1. The existence of a parent organization that has developed, designed, and continuously monitored its program. The parent organization must have legal responsibility for the licensing of its affiliates and must provide to its licensees all proprietary, clinical, marketing, and administrative materials. A standardized package of

[Page 498]instructions must be available in the form of manuals, audiotapes, and videotapes and must be provided to all sites as part of the licensing arrangement.

2. A list of multiple sites or affiliates that are located in various geographic locations throughout the United States and that use the parent organization's name and are recognized as entities of the parent organization. The parent organization must provide initial on- site training to all affiliated staff and schedule regular on-site visits to ensure adherence to the prescribed regimen.

3. A standardized protocol that describes the program in detail and includes a prescription of a low-fat diet, lifestyle counseling, nutrition education, supervised exercise, stress management training, group support, and smoking cessation. In addition, the protocol must provide for medical lipid management. The protocol must have a defined treatment plan that provides the length of the regimen and the sessions (by frequency and time). Patient and staff goals must be specified. The manual must contain a description of staffing needs, educational requirements, and the roles and responsibilities of all personnel.
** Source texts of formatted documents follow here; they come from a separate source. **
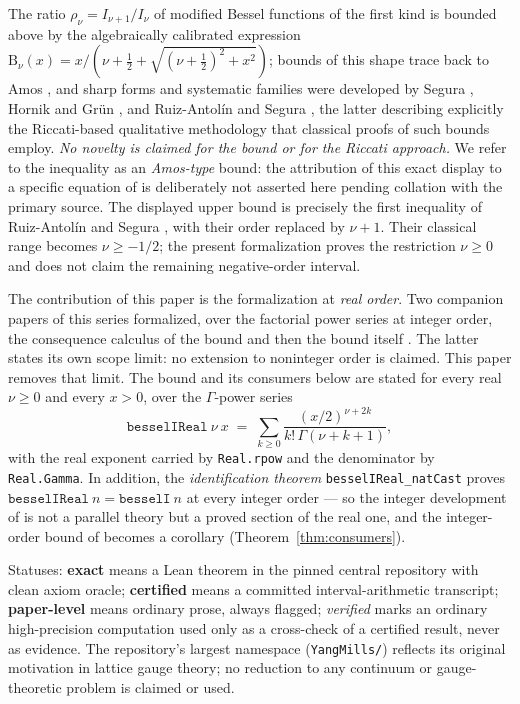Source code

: \documentclass[11pt]{article}
\newcommand{\lean}[1]{\texttt{#1}}
\newcommand{\RHS}{\mathrm{B}}
\begin{document}
The ratio $\rho_\nu = I_{\nu+1}/I_\nu$ of modified Bessel functions
of the first kind is bounded above by the algebraically calibrated
expression $\RHS_\nu(x) = x/(\nu+\tfrac12+\sqrt{(\nu+\tfrac12)^2+x^2})$;
bounds of this shape trace back to Amos \cite{Amos74}, and sharp
forms and systematic families were developed by Segura
\cite{Segura11}, Hornik and Gr\"un \cite{HG13,HG24}, and
Ruiz-Antol\'in and Segura \cite{RS16}, the latter describing
explicitly the Riccati-based qualitative methodology that classical
proofs of such bounds employ.  \emph{No novelty is claimed for the
bound or for the Riccati approach.}  We refer to the inequality as
an \emph{Amos-type} bound: the attribution of this exact display to
a specific equation of \cite{Amos74} is deliberately not asserted
here pending collation with the primary source.
The displayed upper bound is precisely the first inequality of
Ruiz-Antol\'in and Segura \cite[Theorem~2]{RS16}, with their order
replaced by $\nu+1$. Their classical range becomes $\nu\ge-1/2$;
the present formalization proves the restriction $\nu\ge0$ and
does not claim the remaining negative-order interval.

The contribution of this paper is the formalization at
\emph{real order}.  Two companion papers of this series formalized,
over the factorial power series at integer order, the consequence
calculus of the bound \cite{ErikssonC2} and then the bound itself
\cite{ErikssonC3}.  The latter states its own scope limit: no
extension to noninteger order is claimed.  This paper removes that
limit.  The bound and its consumers below are stated for every real
$\nu \ge 0$ and every $x > 0$, over the $\Gamma$-power series
\[
\lean{besselIReal}\ \nu\ x \;=\;
\sum_{k \ge 0} \frac{(x/2)^{\nu+2k}}{k!\,\Gamma(\nu+k+1)},
\]
with the real exponent carried by \lean{Real.rpow} and the
denominator by \lean{Real.Gamma}.  In addition, the
\emph{identification theorem} \lean{besselIReal\_natCast} proves
$\lean{besselIReal}\ n = \lean{besselI}\ n$ at every integer order
--- so the integer development of \cite{ErikssonC2,ErikssonC3} is
not a parallel theory but a proved section of the real one, and the
integer-order bound of \cite{ErikssonC3} becomes a corollary
(Theorem~\ref{thm:consumers}).

Statuses: \textbf{exact} means a Lean theorem in the pinned central
repository with clean axiom oracle; \textbf{certified} means a
committed interval-arithmetic transcript; \textbf{paper-level} means
ordinary prose, always flagged; \emph{verified} marks an ordinary
high-precision computation used only as a cross-check of a certified
result, never as evidence.  The repository's largest namespace
(\lean{YangMills/}) reflects its original motivation in lattice
gauge theory; no reduction to any continuum or gauge-theoretic
problem is claimed or used.
\end{document}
4. A formal management plan that describes the coordination of reporting and communicating to the affiliated sites (for example, regular phone conferences, annual or bi-annual retreats, and electronic messaging). A recognized program or site coordinator must act as a liaison at the parent site to provide guidance and address issues that arise during day-to-day operations.

5. A minimum of 3 years of continuous operation using the standardized protocol. Affiliates must have a minimum of 1 year of experience in providing the same standardized services and should be recognized as a part of, or operate under, a larger corporate entity that is a Medicare provider.

6. A record of successful marketing of its program to, or its use by, the age 65 and over population, including the under-served and minority populations.

7. A record of successful patient adherence to the program.

8. Coverage by a minimum of one major private insurer.

9. The capability or potential of receiving and transmitting information electronically between its sites and HCFA.

This notice is not covered by the Paperwork Reduction Act of 1995 and accordingly was not reviewed by the Office of Management and Budget. In accordance with Executive Order 12866, this notice was not reviewed by the Office of Management and Budget.

We have examined this notice in accordance with Executive Order 13132, Federalism, and have determined that it will not have any negative impact on the rights, roles, or responsibilities of State, local, or Tribal governments.

Authority: Sections 402(a)(1)(G) and (a)(2) of the Social Security Amendments of 1967 (Public Law 90-248), as amended (42 U.S.C. 1395b-1(a)(1)(G) and (a)(2)).

(Catalog of Federal Domestic Assistance Program No. 93.779; Health Financing, Demonstrations, and Experiments)

Dated: December 15, 1999. Nancy-Ann Min DeParle, Administrator, Health Care Financing Administration.